__Dataset entries__
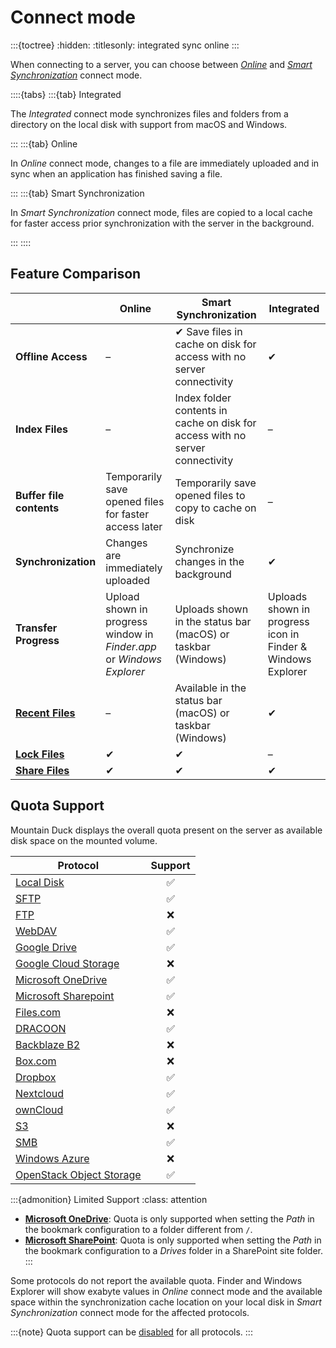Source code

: Connect mode
===

:::{toctree}
:hidden:
:titlesonly:
integrated
sync
online
:::

When connecting to a server, you can choose between *[Online](online.md)* and *[Smart Synchronization](sync.md)* connect
mode.

::::{tabs}
:::{tab} Integrated

The _Integrated_ connect mode synchronizes files and folders from a directory on the local disk with support from macOS and Windows.

:::
:::{tab} Online

In _Online_ connect mode, changes to a file are immediately uploaded and in sync when an application has finished saving a file.

:::
:::{tab} Smart Synchronization

In _Smart Synchronization_ connect mode, files are copied to a local cache for faster access prior synchronization with the server in the background.

:::
::::

## Feature Comparison

|                                          | **Online**                                                            | **Smart Synchronization**                                                     | **Integrated**                                              |
|------------------------------------------|-----------------------------------------------------------------------|-------------------------------------------------------------------------------|-------------------------------------------------------------|
| **Offline Access**                       | –                                                                     | ✔ Save files in cache on disk for access with no server connectivity          | ✔                                                           |
| **Index Files**                          | –                                                                     | Index folder contents in cache on disk for access with no server connectivity | –                                                           |
| **Buffer file contents**                 | ︎Temporarily save opened files for faster access later                | Temporarily save opened files to copy to cache on disk                        | –                                                           |
| **Synchronization**                      | Changes are immediately uploaded                                      | Synchronize changes in the background                                         | ✔                                                           |
| **Transfer Progress**                    | Upload shown in progress window in _Finder.app_ or _Windows Explorer_ | Uploads shown in the status bar (macOS) or taskbar (Windows)                  | Uploads shown in progress icon in Finder & Windows Explorer |
| **[Recent Files](sync.md#recent-files)** | –                                                                     | Available in the status bar (macOS) or taskbar (Windows)                      | ✔                                                           |
| **[Lock Files](../locking.md)**          | ✔︎                                                                    | ✔                                                                             | –                                                           |
| **[Share Files](../share.md)**           | ✔                                                                     | ✔                                                                             | ✔                                                           |

## Quota Support

Mountain Duck displays the overall quota present on the server as available disk space on the mounted volume.

| Protocol                 | Support |
|--------------------------| :---: |
| [Local Disk](../../protocols/index.md#local-disk)  | ✅ |
| [SFTP](../../protocols/sftp/index.md#free-space-calculation-is-incorrect)  | ✅ |
| [FTP](../../protocols/ftp.md)                      | ❌ |
| [WebDAV](../../protocols/webdav/index.md)			 | ✅ |
| [Google Drive](../../protocols/googledrive.md)     | ✅ |
| [Google Cloud Storage](../../protocols/googlecloudstorage.md)  | ❌ |
| [Microsoft OneDrive](../../protocols/onedrive.md#quota)  | ✅ |
| [Microsoft Sharepoint](../../protocols/sharepoint.md#quota)  | ✅ |
| [Files.com](../../protocols/files.com.md)          | ❌ |
| [DRACOON](../../protocols/dracoon.md)              | ✅ |
| [Backblaze B2](../../protocols/b2.md)              | ❌ |
| [Box.com](../../protocols/box.md)                  | ❌ |
| [Dropbox](../../protocols/dropbox.md)              | ✅ |
| [Nextcloud](../../protocols/webdav/nextcloud.md)   | ✅ |
| [ownCloud](../../protocols/webdav/nextcloud.md)    | ✅ |
| [S3](../../protocols/s3/index.md)                  | ❌ |
| [SMB](../../protocols/smb.md)                      | ✅ |
| [Windows Azure ](../../protocols/azure.md)         | ❌ |
| [OpenStack Object Storage](../../protocols/openstack/index.md)  | ✅ |

:::{admonition} Limited Support
:class: attention

- **[Microsoft OneDrive](../../protocols/onedrive.md#quota)**: Quota is only supported when setting the *Path* in the bookmark configuration to a folder different from `/`.
- **[Microsoft SharePoint](../../protocols/sharepoint.md#quota)**: Quota is only supported when setting the *Path* in the bookmark configuration to a *Drives* folder in a SharePoint site folder.
:::

Some protocols do not report the available quota. Finder and Windows Explorer will show exabyte values in *Online* connect mode and the available space within the synchronization cache location on your local disk in *Smart Synchronization* connect mode for the affected protocols.

:::{note}
Quota support can be [disabled](../../protocols/sftp/index.md#free-space-calculation-is-incorrect) for all protocols.
:::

__Work item__
Match on "disk": copy every line in the records that has it.

__Problem solution__
The _Integrated_ connect mode synchronizes files and folders from a directory on the local disk with support from macOS and Windows.
| **Offline Access**                       | –                                                                     | ✔ Save files in cache on disk for access with no server connectivity          | ✔                                                           |
| **Index Files**                          | –                                                                     | Index folder contents in cache on disk for access with no server connectivity | –                                                           |
| **Buffer file contents**                 | ︎Temporarily save opened files for faster access later                | Temporarily save opened files to copy to cache on disk                        | –                                                           |
Mountain Duck displays the overall quota present on the server as available disk space on the mounted volume.
| [Local Disk](../../protocols/index.md#local-disk)  | ✅ |
Some protocols do not report the available quota. Finder and Windows Explorer will show exabyte values in *Online* connect mode and the available space within the synchronization cache location on your local disk in *Smart Synchronization* connect mode for the affected protocols.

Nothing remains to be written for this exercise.